Gilmore's brief to the 9th Circuit begins by stating these issues:
  1. Does requiring a passenger to show a government-issued proof of identity in order to fly violate that passenger's right to travel?
  2. Does requiring a passenger to show ID in order to fly violate that passenger's rights of assembly and redress?
  3. Does requiring a passenger to show ID in order to fly violate that passenger's rights to be free from unseasonable searches and seizures?
  4. Does forcing a passenger to choose between producing ID and being subjected to a more extensive search in order to travel violate the doctrine of unconstitutional conditions?
  5. Does the secrecy of the Government's requirement that a passenger show ID in order to fly violate that passenger's right to due process?
  6. Does Mr. Gilmore have standing to address the reasons for the ID requirement?
  7. Does the District Court have jurisdiction to hear challenges to actions of the Transportation Security Administration and the Federal Aviation Administration as applied?
  8. Did the District Court err in denying Mr. Gilmore's October 8, 2003 motion for request for judicial notice?
  9. Did the District Court err in denying Mr. Gilmore leave to amend his complaint?

Although these issues may appear independent, the state of the law ties them tightly together. (See Issue Proliferation, ¶ 2.") Deprivation of a single mode of transportation, settled law holds, does not violate any fundamental rights. Only impermissible secret regulation of Gilmore's access to transportation could have infringed Gilmore's right to travel. Settled law also holds that if the subject is not punished for refusing a voluntary search, the 4th Amendment does not prohibit it. Gilmore's right to be free of unreasonable search was not, consequently, infringed by the contingency between acquiescing to the search and boarding a plane. If Gilmore's right to be free of search was implicated, it was because the search, based on secret law, was conducted without due process. Gilmore should have confined his brief to the single substantive issue that secret laws violate due process, because he could prevail on the other claims only by prevailing against secrecy. Gilmore would receive no additional relief, moreover, for enumerating additional bases sustaining the same rights.
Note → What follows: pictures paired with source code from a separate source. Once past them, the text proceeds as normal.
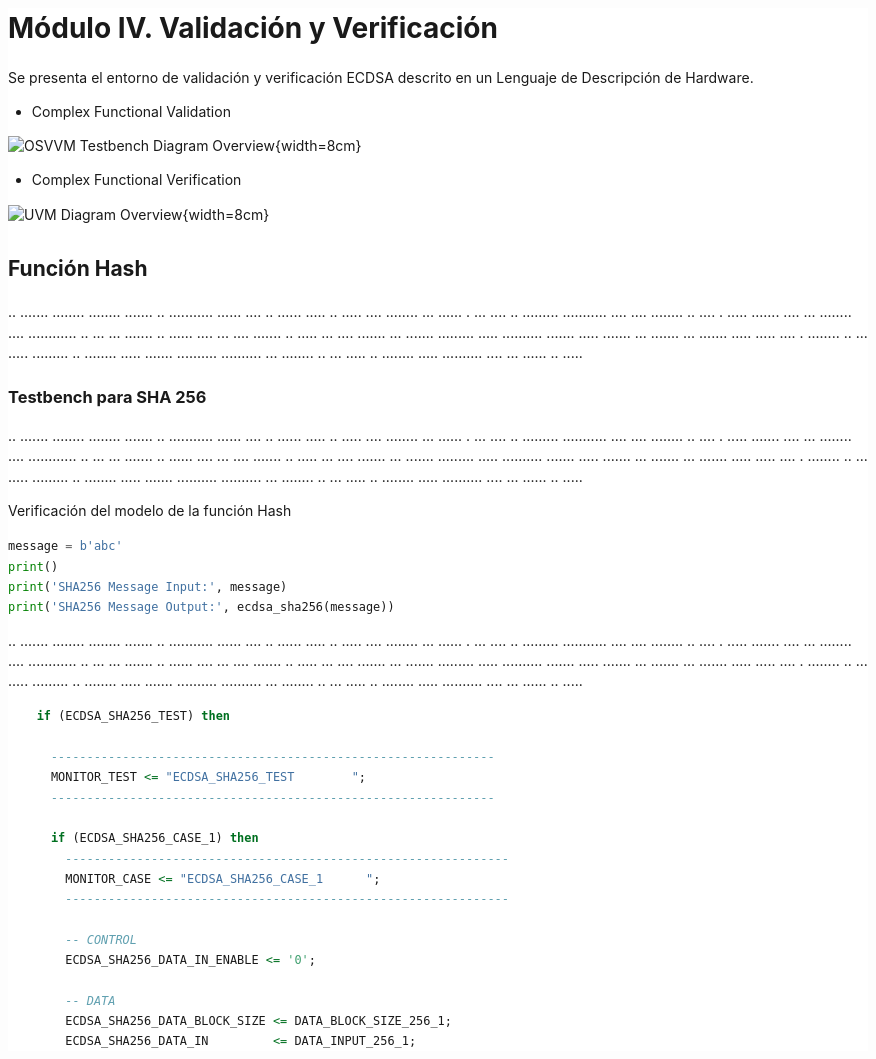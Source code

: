 # Módulo IV. Validación y Verificación

Se presenta el entorno de validación y verificación ECDSA descrito en un Lenguaje de Descripción de Hardware.

* Complex Functional Validation

![OSVVM Testbench Diagram Overview](assets/chapter5/osvvm-testbench.svg){width=8cm}

* Complex Functional Verification

![UVM Diagram Overview](assets/chapter5/uvm-testbench.png){width=8cm}

## Función Hash

.. ....... ........ ........ ....... .. ........... ...... .... .. ...... ..... .. ..... .... ........ ... ...... . ... .... .. ......... ........... .... .... ........ .. .... . ..... ....... .... ... ........ .... ............ .. ... ... ....... .. ...... .... ... .... ....... .. ..... ... .... ....... ... ....... ......... ..... .......... ....... ..... ....... ... ....... ... ....... ..... ..... .... . ........ .. ... ..... ......... .. ........ ..... ....... .......... .......... ... ........ .. ... ..... .. ........ ..... .......... .... ... ...... .. .....

### Testbench para SHA 256

.. ....... ........ ........ ....... .. ........... ...... .... .. ...... ..... .. ..... .... ........ ... ...... . ... .... .. ......... ........... .... .... ........ .. .... . ..... ....... .... ... ........ .... ............ .. ... ... ....... .. ...... .... ... .... ....... .. ..... ... .... ....... ... ....... ......... ..... .......... ....... ..... ....... ... ....... ... ....... ..... ..... .... . ........ .. ... ..... ......... .. ........ ..... ....... .......... .......... ... ........ .. ... ..... .. ........ ..... .......... .... ... ...... .. .....

Verificación del modelo de la función Hash

```python
message = b'abc'
print()
print('SHA256 Message Input:', message)
print('SHA256 Message Output:', ecdsa_sha256(message))
```

.. ....... ........ ........ ....... .. ........... ...... .... .. ...... ..... .. ..... .... ........ ... ...... . ... .... .. ......... ........... .... .... ........ .. .... . ..... ....... .... ... ........ .... ............ .. ... ... ....... .. ...... .... ... .... ....... .. ..... ... .... ....... ... ....... ......... ..... .......... ....... ..... ....... ... ....... ... ....... ..... ..... .... . ........ .. ... ..... ......... .. ........ ..... ....... .......... .......... ... ........ .. ... ..... .. ........ ..... .......... .... ... ...... .. .....

```vhdl
    if (ECDSA_SHA256_TEST) then

      --------------------------------------------------------------
      MONITOR_TEST <= "ECDSA_SHA256_TEST        ";
      --------------------------------------------------------------

      if (ECDSA_SHA256_CASE_1) then
        --------------------------------------------------------------
        MONITOR_CASE <= "ECDSA_SHA256_CASE_1      ";
        --------------------------------------------------------------

        -- CONTROL
        ECDSA_SHA256_DATA_IN_ENABLE <= '0';

        -- DATA
        ECDSA_SHA256_DATA_BLOCK_SIZE <= DATA_BLOCK_SIZE_256_1;
        ECDSA_SHA256_DATA_IN         <= DATA_INPUT_256_1;
```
Gilmore's approach to the procedural issues is also mistaken, for a different reason, as Gilmore should have ignored most of the substantive issues, but he had to face the procedural issues. He should have de-emphasized them, however, treating the procedural issues combined as a single sub-issue. The Government raised the procedural issues as obstacles to plaintiff Gilmore's substantive litigation. To the extent the court focuses on the procedural issues, the plaintiff, whom these issues bar, is on the road to losing.

The survival of secret federal laws is hard to imagine, when able counsel attacks them in a deep brief, comprehensive because limited to the single real issue. Where Gilmore raised nine issues on appeal, I would have raised one.